The flooding has caused heavy damage to agriculture and livestock operations in the area. The areas most affected include: El Rico, Finca Nueva, Quiché, Las Viñas, Seguana, Las Lomas, Puebla, Chiriquí, Dakota. Also affected are the banana fincas of Bandegua (Compañía de Desarrollo Bananero de Guatemala, S.A.)
Flooding of the Motagua also caused heavy damages in Gualán, Zacapa, where numerous homes remain underwater.
More than 50 persons were discovered to have perished in Chimaltenango as a result of the rains and flooding from Tropical Storm Agatha, raising the death toll in Guatemala to 80 persons.

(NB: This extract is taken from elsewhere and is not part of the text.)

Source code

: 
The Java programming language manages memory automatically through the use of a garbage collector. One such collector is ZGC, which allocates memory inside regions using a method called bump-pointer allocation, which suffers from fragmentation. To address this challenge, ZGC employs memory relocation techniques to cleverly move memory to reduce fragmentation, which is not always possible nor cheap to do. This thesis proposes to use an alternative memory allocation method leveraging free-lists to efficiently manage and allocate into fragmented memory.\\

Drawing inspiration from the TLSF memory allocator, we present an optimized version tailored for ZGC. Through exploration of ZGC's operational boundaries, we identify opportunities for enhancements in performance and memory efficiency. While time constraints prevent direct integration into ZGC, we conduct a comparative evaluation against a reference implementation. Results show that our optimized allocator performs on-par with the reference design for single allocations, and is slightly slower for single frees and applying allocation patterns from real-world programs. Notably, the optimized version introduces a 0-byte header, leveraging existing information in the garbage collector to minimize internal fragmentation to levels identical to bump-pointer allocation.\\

The Rio Motagua is running well above flood stage. It has destroyed the railroad bridge at El Rico near Los Amates. Approximately 284 homes have been damaged so far.
Flooding of the Motagua River has covered and blocked the Atlantic Highway at kilometer 180, between Gualan, Zacapa and Los Amates, Izabal.

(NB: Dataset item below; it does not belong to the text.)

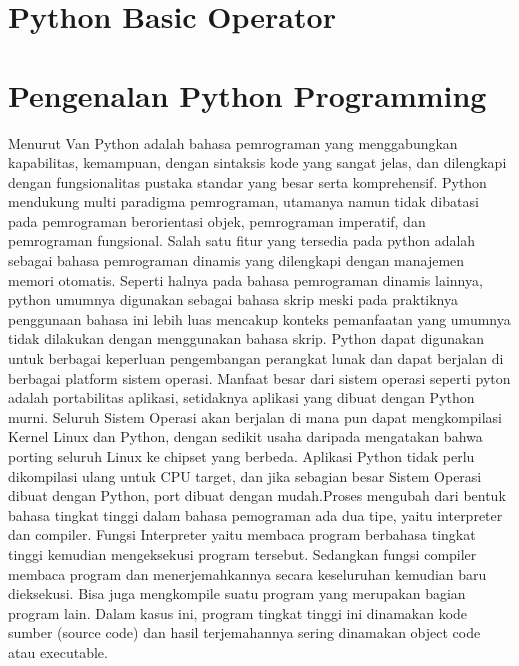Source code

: 
\section{Python Basic Operator}
\section{Pengenalan Python Programming}
Menurut Van Python adalah bahasa pemrograman yang menggabungkan kapabilitas, kemampuan, dengan sintaksis kode yang sangat jelas, dan dilengkapi dengan fungsionalitas pustaka standar yang besar serta komprehensif. Python mendukung multi paradigma pemrograman, utamanya namun tidak dibatasi pada pemrograman berorientasi objek, pemrograman imperatif, dan pemrograman fungsional. Salah satu fitur yang tersedia pada python adalah sebagai bahasa pemrograman dinamis yang dilengkapi dengan manajemen memori otomatis. Seperti halnya pada bahasa pemrograman dinamis lainnya, python umumnya digunakan sebagai bahasa skrip meski pada praktiknya penggunaan bahasa ini lebih luas mencakup konteks pemanfaatan yang umumnya tidak dilakukan dengan menggunakan bahasa skrip. Python dapat digunakan untuk berbagai keperluan pengembangan perangkat lunak dan dapat berjalan di berbagai platform sistem operasi. Manfaat besar dari sistem operasi seperti pyton adalah portabilitas aplikasi, setidaknya aplikasi yang dibuat dengan Python murni. Seluruh Sistem Operasi akan berjalan di mana pun dapat mengkompilasi Kernel Linux dan Python, dengan sedikit usaha daripada mengatakan bahwa porting seluruh Linux ke chipset yang berbeda. Aplikasi Python tidak perlu dikompilasi ulang untuk CPU target, dan jika sebagian besar Sistem Operasi dibuat dengan Python, port dibuat dengan mudah.Proses mengubah dari bentuk bahasa tingkat tinggi dalam bahasa pemograman ada dua tipe, yaitu interpreter dan compiler. Fungsi Interpreter yaitu membaca program berbahasa tingkat tinggi kemudian mengeksekusi program tersebut. Sedangkan fungsi compiler membaca program dan menerjemahkannya secara keseluruhan kemudian baru dieksekusi. Bisa juga mengkompile suatu program yang merupakan bagian program lain. Dalam kasus ini, program tingkat tinggi ini dinamakan kode sumber (source code) dan hasil terjemahannya sering dinamakan object code atau executable.  \cite{van2007python}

The Dirección General de Aeronáutica Civil announced today that La Aurora International Airport in Guatemala City will remain closed for three more days. Cleanup of the ash from the eruption of Volcan Pacaya continues and the airport cannot be opened until the work is complete.

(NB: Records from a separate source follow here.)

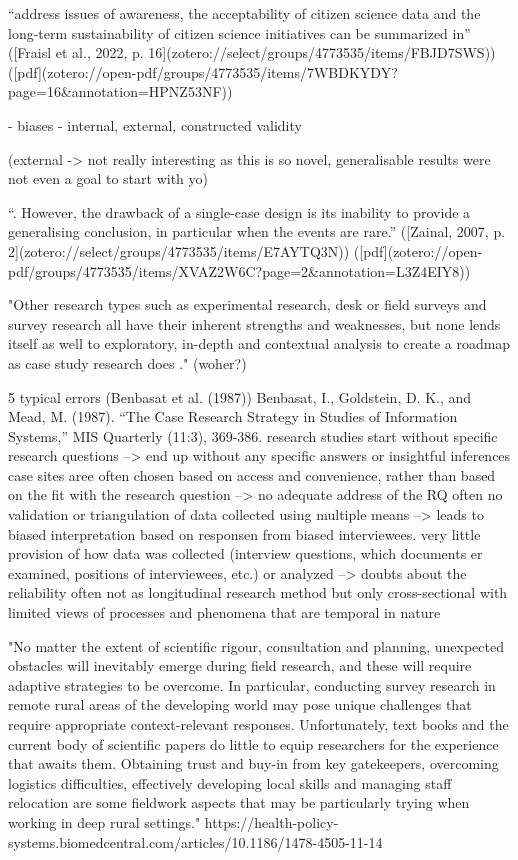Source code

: “address issues of awareness, the acceptability of citizen science data and the long-term sustainability of citizen science initiatives can be summarized in” ([Fraisl et al., 2022, p. 16](zotero://select/groups/4773535/items/FBJD7SWS)) ([pdf](zotero://open-pdf/groups/4773535/items/7WBDKYDY?page=16&annotation=HPNZ53NF))


- biases
- internal, external, constructed validity 

(external -> not really interesting as this is so novel, generalisable results were not even a goal to start with yo)


“. However, the drawback of a single-case design is its inability to provide a generalising conclusion, in particular when the events are rare.” ([Zainal, 2007, p. 2](zotero://select/groups/4773535/items/E7AYTQ3N)) ([pdf](zotero://open-pdf/groups/4773535/items/XVAZ2W6C?page=2&annotation=L3Z4EIY8))

"Other research types such as experimental research, desk or field surveys and survey research all have their inherent strengths and weaknesses, but none lends itself as well to exploratory, in-depth and contextual analysis to create a roadmap as case study research does \autocite{pelzResearchMethodsSocial}." (woher?)

5 typical errors (Benbasat et al. (1987)) Benbasat, I., Goldstein, D. K., and Mead, M. (1987). “The Case Research Strategy in Studies of Information Systems,” MIS Quarterly (11:3), 369-386.
research studies start without specific research questions --> end up without any specific answers or insightful inferences
case sites aree often chosen based on access and convenience, rather than based on the fit with the research question --> no adequate address of the RQ
often no validation or triangulation of data collected using multiple means --> leads to biased interpretation based on responsen from biased interviewees.
very little provision of how data was collected (interview questions, which documents er examined, positions of interviewees, etc.) or analyzed --> doubts about the reliability
often not as longitudinal research method but only cross-sectional with limited views of processes and phenomena that are temporal in nature

"No matter the extent of scientific rigour, consultation and planning, unexpected obstacles will inevitably emerge during field research, and these will require adaptive strategies to be overcome. In particular, conducting survey research in remote rural areas of the developing world may pose unique challenges that require appropriate context-relevant responses. Unfortunately, text books and the current body of scientific papers do little to equip researchers for the experience that awaits them. Obtaining trust and buy-in from key gatekeepers, overcoming logistics difficulties, effectively developing local skills and managing staff relocation are some fieldwork aspects that may be particularly trying when working in deep rural settings."
https://health-policy-systems.biomedcentral.com/articles/10.1186/1478-4505-11-14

Volcanic ash is extremely destructive to jet engines and the runways and jetways must be completely cleared of the ash. The heavy rains from Tropical Storm Agatha are in some ways helping the process by keeping the dust down but make the work more difficult in other ways.
The rain has abated and there are patches of blue sky here in Rio Dulce at 7:30 AM. A friend in Antigua Guatemala reports that the rain has stopped. But this is because we happen to be between rain bands. Tropical Depression Agatha is still with us and the rains will continue off and on as the rain bands pass over us.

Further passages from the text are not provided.